Adapun isi Trikora, yakni:
- Gagalkan pembentukan negara boneka Papua buatan Belanda;
- Kibarkan Sang Merah Putih di Irian Barat Tanah Air Indonesia;
- Bersiaplah untuk mobilisasi umum mempertahankan kemerdekaan dan kesatuan tanah air dan bangsa.
Dikutip dari berbagai sumber, Mangil Martowidjojo melalui buku Kesaksian Tentang Bung Karno (1999:322) menggambarkan situasi ketika Bung Karno berpidato pada 19 Desember 1961 itu.

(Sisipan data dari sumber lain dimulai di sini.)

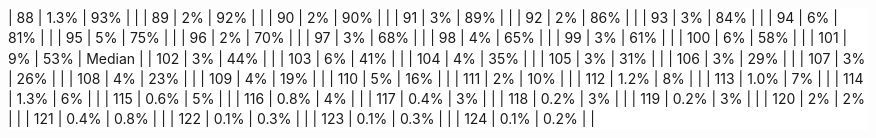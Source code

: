 | 88 | 1.3% | 93% |  |
| 89 | 2% | 92% |  |
| 90 | 2% | 90% |  |
| 91 | 3% | 89% |  |
| 92 | 2% | 86% |  |
| 93 | 3% | 84% |  |
| 94 | 6% | 81% |  |
| 95 | 5% | 75% |  |
| 96 | 2% | 70% |  |
| 97 | 3% | 68% |  |
| 98 | 4% | 65% |  |
| 99 | 3% | 61% |  |
| 100 | 6% | 58% |  |
| 101 | 9% | 53% | Median |
| 102 | 3% | 44% |  |
| 103 | 6% | 41% |  |
| 104 | 4% | 35% |  |
| 105 | 3% | 31% |  |
| 106 | 3% | 29% |  |
| 107 | 3% | 26% |  |
| 108 | 4% | 23% |  |
| 109 | 4% | 19% |  |
| 110 | 5% | 16% |  |
| 111 | 2% | 10% |  |
| 112 | 1.2% | 8% |  |
| 113 | 1.0% | 7% |  |
| 114 | 1.3% | 6% |  |
| 115 | 0.6% | 5% |  |
| 116 | 0.8% | 4% |  |
| 117 | 0.4% | 3% |  |
| 118 | 0.2% | 3% |  |
| 119 | 0.2% | 3% |  |
| 120 | 2% | 2% |  |
| 121 | 0.4% | 0.8% |  |
| 122 | 0.1% | 0.3% |  |
| 123 | 0.1% | 0.3% |  |
| 124 | 0.1% | 0.2% |  |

“Rapat raksasa ini dikunjungi ratusan ribu rakyat dari daerah Yogyakarta dan luar daerah Yogyakarta, sehingga Alun-Alun Utara di Yogyakarta menjadi lautan manusia.”
Pagi hari pukul 09.00 WIB, Sukarno menyampaikan tujuan Trikora untuk menggagalkan pembentukan negara boneka oleh belanda di Papua Barat.
Bung Karno juga menegaskan bahwa bendera Merah Putih harus berkibar di Irian Barat serta digelar mobilisasi umum untuk mengambil kembali Irian Barat dari kuasa Belanda.
** Akhir Operasi Trikora
Dalam melancarkan aksi Trikora salah satu yang dikenal adalah kapal penjelajah KRI Irian 201. Kapal ini didapatkan Indonesia dari Rusia pada 5 Oktober 1961.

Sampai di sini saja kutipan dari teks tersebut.